# EXERCISE AIM
Every line in the records below between the one holding "When other higher" and the one holding "--- in dark", inclusive, is to be set down exactly; all other lines are to be left out.

[Rendered images with source text]
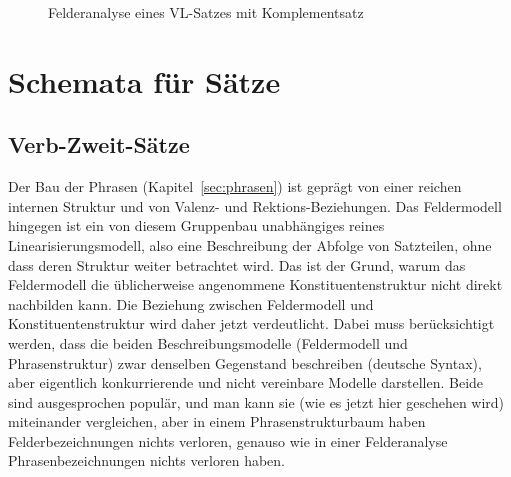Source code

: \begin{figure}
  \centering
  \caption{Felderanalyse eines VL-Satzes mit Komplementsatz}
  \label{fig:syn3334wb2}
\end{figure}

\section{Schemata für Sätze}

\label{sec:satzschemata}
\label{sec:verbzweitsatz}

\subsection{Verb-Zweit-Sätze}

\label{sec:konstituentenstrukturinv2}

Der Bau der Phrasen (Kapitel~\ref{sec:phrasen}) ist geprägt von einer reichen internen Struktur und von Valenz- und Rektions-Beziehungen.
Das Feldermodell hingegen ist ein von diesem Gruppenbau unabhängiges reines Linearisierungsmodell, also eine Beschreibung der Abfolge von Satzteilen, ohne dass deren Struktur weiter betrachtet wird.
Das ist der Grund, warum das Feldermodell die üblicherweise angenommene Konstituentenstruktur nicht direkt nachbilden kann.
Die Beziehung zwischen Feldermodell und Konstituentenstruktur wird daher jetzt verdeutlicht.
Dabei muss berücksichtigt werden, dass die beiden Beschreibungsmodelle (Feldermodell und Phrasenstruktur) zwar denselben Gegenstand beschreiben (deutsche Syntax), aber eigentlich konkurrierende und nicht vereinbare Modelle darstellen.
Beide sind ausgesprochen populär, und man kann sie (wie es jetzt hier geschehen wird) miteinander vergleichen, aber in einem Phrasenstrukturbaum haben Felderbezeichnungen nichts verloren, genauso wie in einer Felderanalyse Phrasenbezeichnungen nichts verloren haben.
---
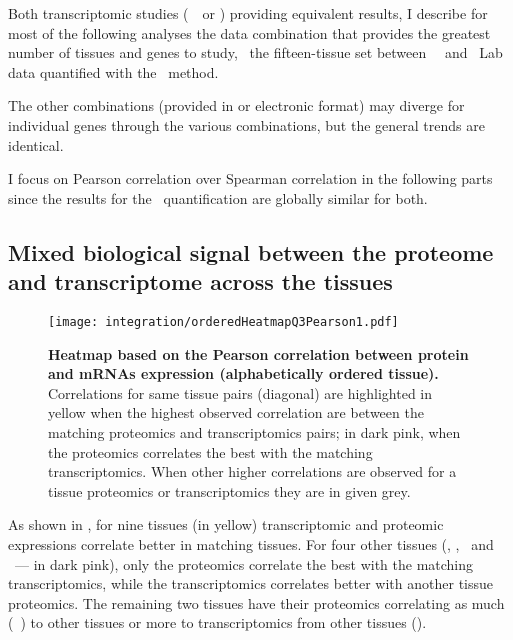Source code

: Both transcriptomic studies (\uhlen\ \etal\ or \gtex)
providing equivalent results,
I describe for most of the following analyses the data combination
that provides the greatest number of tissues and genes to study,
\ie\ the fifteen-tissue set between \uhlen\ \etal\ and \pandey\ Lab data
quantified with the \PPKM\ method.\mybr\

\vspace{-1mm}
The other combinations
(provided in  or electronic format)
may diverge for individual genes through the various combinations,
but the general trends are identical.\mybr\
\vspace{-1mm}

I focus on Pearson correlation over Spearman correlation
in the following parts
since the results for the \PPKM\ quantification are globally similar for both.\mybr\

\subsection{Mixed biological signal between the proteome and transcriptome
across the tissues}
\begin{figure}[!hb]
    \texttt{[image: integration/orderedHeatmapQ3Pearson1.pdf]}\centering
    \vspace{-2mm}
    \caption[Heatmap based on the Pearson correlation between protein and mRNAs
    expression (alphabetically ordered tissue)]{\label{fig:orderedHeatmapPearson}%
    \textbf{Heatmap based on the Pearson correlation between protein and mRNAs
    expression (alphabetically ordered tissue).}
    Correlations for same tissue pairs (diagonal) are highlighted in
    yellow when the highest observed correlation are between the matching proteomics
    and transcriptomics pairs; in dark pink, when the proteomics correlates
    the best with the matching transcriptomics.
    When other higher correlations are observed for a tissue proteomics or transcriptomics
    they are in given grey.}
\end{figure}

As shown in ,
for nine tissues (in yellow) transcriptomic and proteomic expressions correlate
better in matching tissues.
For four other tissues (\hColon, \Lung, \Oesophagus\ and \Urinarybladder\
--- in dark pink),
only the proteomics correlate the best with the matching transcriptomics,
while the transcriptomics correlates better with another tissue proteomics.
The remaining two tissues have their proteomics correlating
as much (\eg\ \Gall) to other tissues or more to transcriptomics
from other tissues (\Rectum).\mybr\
* * *
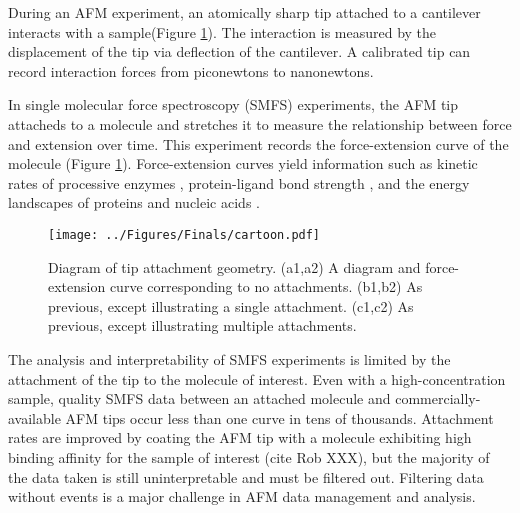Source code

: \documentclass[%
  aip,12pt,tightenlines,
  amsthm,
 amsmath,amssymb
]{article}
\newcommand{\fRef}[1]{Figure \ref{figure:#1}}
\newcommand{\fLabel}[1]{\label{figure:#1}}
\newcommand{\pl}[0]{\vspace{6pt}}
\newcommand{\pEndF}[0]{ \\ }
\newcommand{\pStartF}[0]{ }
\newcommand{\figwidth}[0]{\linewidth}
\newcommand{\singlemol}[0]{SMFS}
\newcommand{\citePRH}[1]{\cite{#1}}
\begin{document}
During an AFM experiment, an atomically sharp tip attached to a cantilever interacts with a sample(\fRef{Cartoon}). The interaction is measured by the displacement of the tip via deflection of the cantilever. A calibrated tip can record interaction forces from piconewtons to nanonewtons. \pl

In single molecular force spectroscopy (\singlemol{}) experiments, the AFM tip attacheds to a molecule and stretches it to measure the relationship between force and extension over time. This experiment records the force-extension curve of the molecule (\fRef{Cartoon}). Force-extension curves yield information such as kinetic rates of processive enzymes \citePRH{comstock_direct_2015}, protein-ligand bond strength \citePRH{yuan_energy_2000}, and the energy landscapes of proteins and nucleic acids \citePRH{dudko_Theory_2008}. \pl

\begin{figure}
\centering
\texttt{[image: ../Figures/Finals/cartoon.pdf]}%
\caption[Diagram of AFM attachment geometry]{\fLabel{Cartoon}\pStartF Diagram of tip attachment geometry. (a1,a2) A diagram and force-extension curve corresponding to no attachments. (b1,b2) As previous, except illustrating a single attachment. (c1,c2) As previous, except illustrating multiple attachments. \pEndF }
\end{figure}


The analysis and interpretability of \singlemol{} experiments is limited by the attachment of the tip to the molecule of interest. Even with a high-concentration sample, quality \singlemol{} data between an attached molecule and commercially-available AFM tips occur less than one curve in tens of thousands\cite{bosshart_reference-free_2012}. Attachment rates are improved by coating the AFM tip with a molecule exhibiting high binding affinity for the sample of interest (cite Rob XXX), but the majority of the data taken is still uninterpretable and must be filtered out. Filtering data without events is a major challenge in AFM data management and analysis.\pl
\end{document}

# RESULT
    When other higher correlations are observed for a tissue proteomics or transcriptomics
    they are in given grey.}
\end{figure}

As shown in ,
for nine tissues (in yellow) transcriptomic and proteomic expressions correlate
better in matching tissues.
For four other tissues (\hColon, \Lung, \Oesophagus\ and \Urinarybladder\
--- in dark pink),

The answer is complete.